Even more than a decade after the country was declared federal republic, politicians and bureaucrats, it seems, still are refusing to accept the true spirit of federalism. The unitary mode of governance for long was blamed for uneven development and social inequality. Even though the country was declared federal republic in 2008, it took seven years for two constituent assemblies to deliver a constitution ensuring seven provinces and 753 local units. This decentralisation of powers was primarily aimed at taking goods and services to the people’s doorsteps and letting provincial administrations to take care of their development projects on their own, thereby engendering a feeling of ownership among the communities. Since powers remained concentrated in the centre for decades, governance and services had largely remained far from the reach of the people. Hence, there were high expectations among people after provincial governments took shape after the historic elections in December last year.
But at a time when the federal government should have been facilitating smooth functioning of the provincial governments, it seems bent on taking back what were already under their jurisdictions. Federalism certainly is a new practice in Nepal, and it will take a lot of efforts to institutionalise it. The immediate steps that were required to strengthen federalism were installing the institutions and equipping them with skilled manpower. But many months have passed even without some crucial umbrella laws which have hampered smooth functioning of the provincial governments. Now taking away the development projects from provincial governments citing “lack of manpower” just does not go well with the spirit of federalism. Federalism, in principle, is an idea consisting of a specific combination of self-rule and of shared rule to ensure coexistence and cooperation of different levels of government.

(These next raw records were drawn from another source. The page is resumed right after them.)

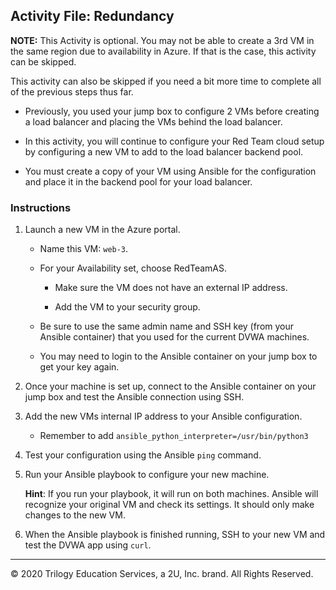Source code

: ## Activity File: Redundancy

**NOTE:** This Activity is optional. You may not be able to create a 3rd VM in the same region due to availability in Azure. If that is the case, this activity can be skipped.

This activity can also be skipped if you need a bit more time to complete all of the previous steps thus far.

- Previously, you used your jump box to configure 2 VMs before creating a load balancer and placing the VMs behind the load balancer.

- In this activity, you will continue to configure your Red Team cloud setup by configuring a new VM to add to the load balancer backend pool.

- You must create a copy of your VM using Ansible for the configuration and place it in the backend pool for your load balancer.

### Instructions
1. Launch a new VM in the Azure portal.
    - Name this VM: `web-3`.

    - For your Availability set, choose RedTeamAS.

		- Make sure the VM does not have an external IP address.

		- Add the VM to your security group.

    - Be sure to use the same admin name and SSH key (from your Ansible container) that you used for the current DVWA machines.

    - You may need to login to the Ansible container on your jump box to get your key again.

2. Once your machine is set up, connect to the Ansible container on your jump box and test the Ansible connection using SSH.

3. Add the new VMs internal IP address to your Ansible configuration.
	- Remember to add `ansible_python_interpreter=/usr/bin/python3`

4. Test your configuration using the Ansible `ping` command.

5. Run your Ansible playbook to configure your new machine.
 
    **Hint**: If you run your playbook, it will run on both machines. Ansible will recognize your original VM and check its settings. It should only make changes to the new VM.

6. When the Ansible playbook is finished running, SSH to your new VM and test the DVWA app using `curl`.

---
© 2020 Trilogy Education Services, a 2U, Inc. brand. All Rights Reserved.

There is reluctance on the part of the Centre to internalise federalism. There still seems to be a hangover from the past when powers resided in the Kathmandu-centric form of government. The federal government should facilitate provincial governments to carry out duties and must delegate power and projects to provinces.
Land use policy
Although the Ministry of Land Reforms and Management with support from the National Planning Commission came out a land use policy way back in 2012, it has yet to come into effect at local levels thanks to the absence of law related to it. The ministry has divided land use into seven different categories: agriculture, forest, residential, commercial, public, industrial, and others. With the elections of three tiers of government, the central government should enact a law related to it at the earliest so that the provincial and local levels can implement it accordingly.
Land is the primary resource of economic base and livelihood. Due to non-implementation of land use policy most of the fertile and arable lands have either been used for residential or commercial purposes or have remained fallow. Fragmentation of land is yet another problem which needs to be tackled without any delay. A large swath of fertile and arable lands must be kept secure only for agriculture which will help ensure food security and food sovereignty. Fertile lands should not be allowed to be used for other purposes.
A version of this article appears in print on December 10, 2018 of The Himalayan Times.